El Paso merchants who’ve been severely affected by the lack of Mexican clients have told Border Report they’d would like to see the border reopen as soon as possible. The county judge agrees that El Paso won’t be back to normal until full economic and social ties are restored with Juarez and the state of Chihuahua. But he said that will only happen if Juarez can manage the pandemic.

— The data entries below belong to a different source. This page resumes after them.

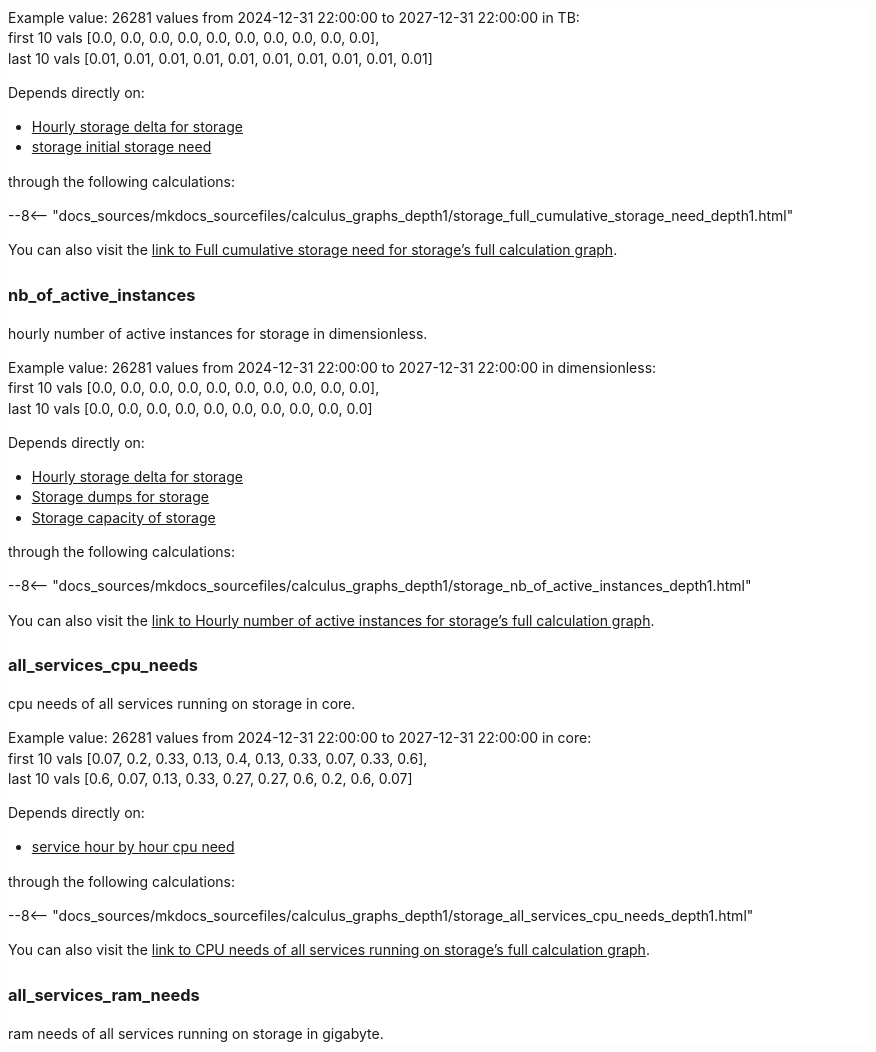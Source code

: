 Example value: 26281 values from 2024-12-31 22:00:00 to 2027-12-31 22:00:00 in TB:  
    first 10 vals [0.0, 0.0, 0.0, 0.0, 0.0, 0.0, 0.0, 0.0, 0.0, 0.0],  
    last 10 vals [0.01, 0.01, 0.01, 0.01, 0.01, 0.01, 0.01, 0.01, 0.01, 0.01]  
  
Depends directly on:  
  
- [Hourly storage delta for storage](Storage.md#storage_delta)
- [storage initial storage need](Storage.md#base_storage_need)  

through the following calculations:  

--8<-- "docs_sources/mkdocs_sourcefiles/calculus_graphs_depth1/storage_full_cumulative_storage_need_depth1.html"
  
You can also visit the <a href='../calculus_graphs/storage_full_cumulative_storage_need.html' target='_blank'>link to Full cumulative storage need for storage’s full calculation graph</a>.

### nb_of_active_instances  
hourly number of active instances for storage in dimensionless.  
  
Example value: 26281 values from 2024-12-31 22:00:00 to 2027-12-31 22:00:00 in dimensionless:  
    first 10 vals [0.0, 0.0, 0.0, 0.0, 0.0, 0.0, 0.0, 0.0, 0.0, 0.0],  
    last 10 vals [0.0, 0.0, 0.0, 0.0, 0.0, 0.0, 0.0, 0.0, 0.0, 0.0]  
  
Depends directly on:  
  
- [Hourly storage delta for storage](Storage.md#storage_delta)
- [Storage dumps for storage](Storage.md#storage_dumps)
- [Storage capacity of storage](Storage.md#storage_capacity)  

through the following calculations:  

--8<-- "docs_sources/mkdocs_sourcefiles/calculus_graphs_depth1/storage_nb_of_active_instances_depth1.html"
  
You can also visit the <a href='../calculus_graphs/storage_nb_of_active_instances.html' target='_blank'>link to Hourly number of active instances for storage’s full calculation graph</a>.

### all_services_cpu_needs  
cpu needs of all services running on storage in core.  
  
Example value: 26281 values from 2024-12-31 22:00:00 to 2027-12-31 22:00:00 in core:  
    first 10 vals [0.07, 0.2, 0.33, 0.13, 0.4, 0.13, 0.33, 0.07, 0.33, 0.6],  
    last 10 vals [0.6, 0.07, 0.13, 0.33, 0.27, 0.27, 0.6, 0.2, 0.6, 0.07]  
  
Depends directly on:  
  
- [service hour by hour cpu need](Service.md#hour_by_hour_cpu_need)  

through the following calculations:  

--8<-- "docs_sources/mkdocs_sourcefiles/calculus_graphs_depth1/storage_all_services_cpu_needs_depth1.html"
  
You can also visit the <a href='../calculus_graphs/storage_all_services_cpu_needs.html' target='_blank'>link to CPU needs of all services running on storage’s full calculation graph</a>.

### all_services_ram_needs  
ram needs of all services running on storage in gigabyte.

“We want our neighbors to the south to be coming here as soon as possible. When we talk about normalcy, we can’t be normal until we have a relationship between Juarez and Chihuahua the way we had it before,” Samaniego said. “The elephant in the room is that we’re not peer ready until Juarez is ready and we’re able to work together as a community. … The minute the bridges are open I would like for them to feel they’re coming into a community where we’re wearing masks and they’re wearing masks, too, because it’ll start all over again if we’re not careful.”